Tom Lane wrote:
> "Russell Garrett" <rg@tcslon.com> writes:
>> last=> reindex index profile_pkey;
>> ERROR: could not create unique index
>> DETAIL: Table contains duplicated values.
>
> Okay, it looks like the table actually contains duplicate rows but the
> index has managed to lose track of that fact. You can see the
> duplicates in the GROUP BY query (which isn't using the index) but
> not when you do "select * from profile where id = 1017057", because
> that query will use the index.
Ah, it went so quick I was sure it was using the index :).
> If you did "set enable_indexscan = off" then the "select * from
> profile where id = 1017057" query would probably show you two rows.

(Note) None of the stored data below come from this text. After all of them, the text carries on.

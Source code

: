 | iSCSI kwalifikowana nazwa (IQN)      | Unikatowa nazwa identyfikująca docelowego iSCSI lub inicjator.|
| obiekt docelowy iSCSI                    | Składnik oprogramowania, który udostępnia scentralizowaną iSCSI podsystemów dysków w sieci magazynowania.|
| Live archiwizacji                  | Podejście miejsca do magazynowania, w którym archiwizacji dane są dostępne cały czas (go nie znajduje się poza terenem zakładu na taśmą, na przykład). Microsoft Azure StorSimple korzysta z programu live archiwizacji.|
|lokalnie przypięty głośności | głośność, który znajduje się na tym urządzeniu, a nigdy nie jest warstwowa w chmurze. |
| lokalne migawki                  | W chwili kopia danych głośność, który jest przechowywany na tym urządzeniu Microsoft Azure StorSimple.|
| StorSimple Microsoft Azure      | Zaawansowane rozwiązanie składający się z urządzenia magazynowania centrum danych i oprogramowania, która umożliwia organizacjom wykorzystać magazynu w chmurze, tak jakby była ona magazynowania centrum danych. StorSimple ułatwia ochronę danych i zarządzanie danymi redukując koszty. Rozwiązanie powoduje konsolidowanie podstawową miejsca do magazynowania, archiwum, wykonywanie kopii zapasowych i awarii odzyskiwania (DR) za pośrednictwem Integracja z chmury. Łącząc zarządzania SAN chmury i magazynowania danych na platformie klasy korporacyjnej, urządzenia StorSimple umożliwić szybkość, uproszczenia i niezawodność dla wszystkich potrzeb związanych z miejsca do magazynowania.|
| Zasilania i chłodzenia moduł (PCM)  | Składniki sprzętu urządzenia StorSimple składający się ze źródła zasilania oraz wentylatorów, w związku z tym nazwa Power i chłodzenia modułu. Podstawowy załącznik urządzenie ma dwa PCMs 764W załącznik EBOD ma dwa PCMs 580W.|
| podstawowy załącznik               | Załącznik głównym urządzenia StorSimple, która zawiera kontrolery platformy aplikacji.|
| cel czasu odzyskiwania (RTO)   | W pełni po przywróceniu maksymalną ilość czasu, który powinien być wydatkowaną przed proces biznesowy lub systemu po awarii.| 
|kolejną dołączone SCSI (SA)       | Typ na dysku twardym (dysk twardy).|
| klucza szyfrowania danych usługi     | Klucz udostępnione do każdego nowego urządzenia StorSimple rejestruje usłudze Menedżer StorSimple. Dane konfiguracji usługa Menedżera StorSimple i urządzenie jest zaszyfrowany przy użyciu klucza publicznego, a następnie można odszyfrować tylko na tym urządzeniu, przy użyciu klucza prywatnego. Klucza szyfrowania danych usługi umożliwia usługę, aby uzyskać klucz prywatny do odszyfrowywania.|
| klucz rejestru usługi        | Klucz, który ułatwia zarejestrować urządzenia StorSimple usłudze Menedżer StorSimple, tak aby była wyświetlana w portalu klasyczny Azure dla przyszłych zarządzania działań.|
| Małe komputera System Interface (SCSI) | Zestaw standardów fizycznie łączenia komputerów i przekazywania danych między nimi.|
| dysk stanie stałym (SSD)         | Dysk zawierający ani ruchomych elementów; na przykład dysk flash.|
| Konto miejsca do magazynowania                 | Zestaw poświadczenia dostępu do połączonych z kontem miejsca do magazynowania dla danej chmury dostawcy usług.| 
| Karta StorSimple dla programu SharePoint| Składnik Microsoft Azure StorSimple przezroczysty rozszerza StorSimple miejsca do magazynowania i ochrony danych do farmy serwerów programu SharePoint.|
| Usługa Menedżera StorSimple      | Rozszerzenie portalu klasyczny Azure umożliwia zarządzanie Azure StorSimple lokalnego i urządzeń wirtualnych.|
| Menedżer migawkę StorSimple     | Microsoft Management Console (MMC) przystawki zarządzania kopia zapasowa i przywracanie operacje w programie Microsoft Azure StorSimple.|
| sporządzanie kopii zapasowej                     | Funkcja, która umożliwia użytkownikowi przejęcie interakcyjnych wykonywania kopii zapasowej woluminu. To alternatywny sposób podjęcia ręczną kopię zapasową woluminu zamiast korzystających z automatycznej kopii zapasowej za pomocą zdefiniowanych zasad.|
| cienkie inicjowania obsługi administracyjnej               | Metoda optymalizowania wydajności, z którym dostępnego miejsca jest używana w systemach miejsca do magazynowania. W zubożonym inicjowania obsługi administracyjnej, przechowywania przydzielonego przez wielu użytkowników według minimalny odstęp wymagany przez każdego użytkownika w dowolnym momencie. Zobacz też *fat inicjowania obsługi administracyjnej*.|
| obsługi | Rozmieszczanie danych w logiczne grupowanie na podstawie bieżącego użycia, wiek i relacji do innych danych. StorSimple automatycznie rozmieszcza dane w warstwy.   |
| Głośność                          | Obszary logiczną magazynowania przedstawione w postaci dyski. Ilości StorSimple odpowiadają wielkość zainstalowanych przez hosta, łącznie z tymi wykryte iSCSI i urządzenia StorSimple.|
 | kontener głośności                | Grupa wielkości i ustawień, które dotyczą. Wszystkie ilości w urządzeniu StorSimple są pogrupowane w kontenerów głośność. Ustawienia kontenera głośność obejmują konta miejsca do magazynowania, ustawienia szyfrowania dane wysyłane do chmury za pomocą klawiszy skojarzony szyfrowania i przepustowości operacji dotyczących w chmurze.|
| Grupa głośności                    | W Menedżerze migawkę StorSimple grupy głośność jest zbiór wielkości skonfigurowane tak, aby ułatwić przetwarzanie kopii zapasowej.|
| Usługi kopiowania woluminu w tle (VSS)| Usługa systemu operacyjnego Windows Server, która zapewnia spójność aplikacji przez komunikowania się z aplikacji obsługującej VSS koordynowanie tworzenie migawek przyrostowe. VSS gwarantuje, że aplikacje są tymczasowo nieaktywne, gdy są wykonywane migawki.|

> I'd be interested to see the results of
>
> select ctid, oid, xmin, xmax, cmin, cmax from profile where id =
> 1017057;
> with enable_indexscan off.
last=> set enable_indexscan = off;
SET
last=> select ctid, oid, xmin, xmax, cmin, cmax from profile where id =
1017057;
ctid | oid | xmin | xmax | cmin | cmax
-----------+----------+----------+----------+----------+------
(482,27) | 65196187 | 21095783 | 21953819 | 21953819 | 0
(3095,56) | 64140531 | 20037571 | 20037571 | 545 | 555
(2 rows)
>> Does REINDEX use the current index to check for duplicates? :)
>
> No, it's building a new index from scratch, and so it notices the
> duplicates.
Yeah, I see now.
> What you've got here is definitely a case of index corruption that has
> led to logical corruption of the table (ie, duplicate rows). To get
> back to a valid state you will need to delete whichever of the
> duplicates seems to be out-of-date, and then do a REINDEX. But I
> think it is important first to try to determine what caused the
> corruption (software error or hardware?). Again, if you can take a
> physical dump of the data directory, that would provide an
> opportunity to study the problem later after you get the production
> machine back on its feet.
OK, I've kept a copy of the db and then fixed the problem.
We had an incidence of table corruption a few weeks back, but we just
ignored it (wishful thinking, maybe). Postgres is compiled normally, with
gcc3. OS is Red Hat 9.
Hardware is a Dell Poweredge 2.4Ghz Xeon (can't remember the model number),
DB is using XFS on a MegaRaid U320 controller, running the MegaRaid 1.18j
drivers. Naturally, the drivers don't report any errors. I doubt it's memory
corruption as the system has been rock-solid. So I'm guessing it's probably
MegaRaid, or XFS, or the kernel I suppose (although I'm using the latest).
Problem is, it's quite hard to reproduce the corruption, since it seems to
be fairly rare.
Maybe this should be moved to pgsql-general now?
Russ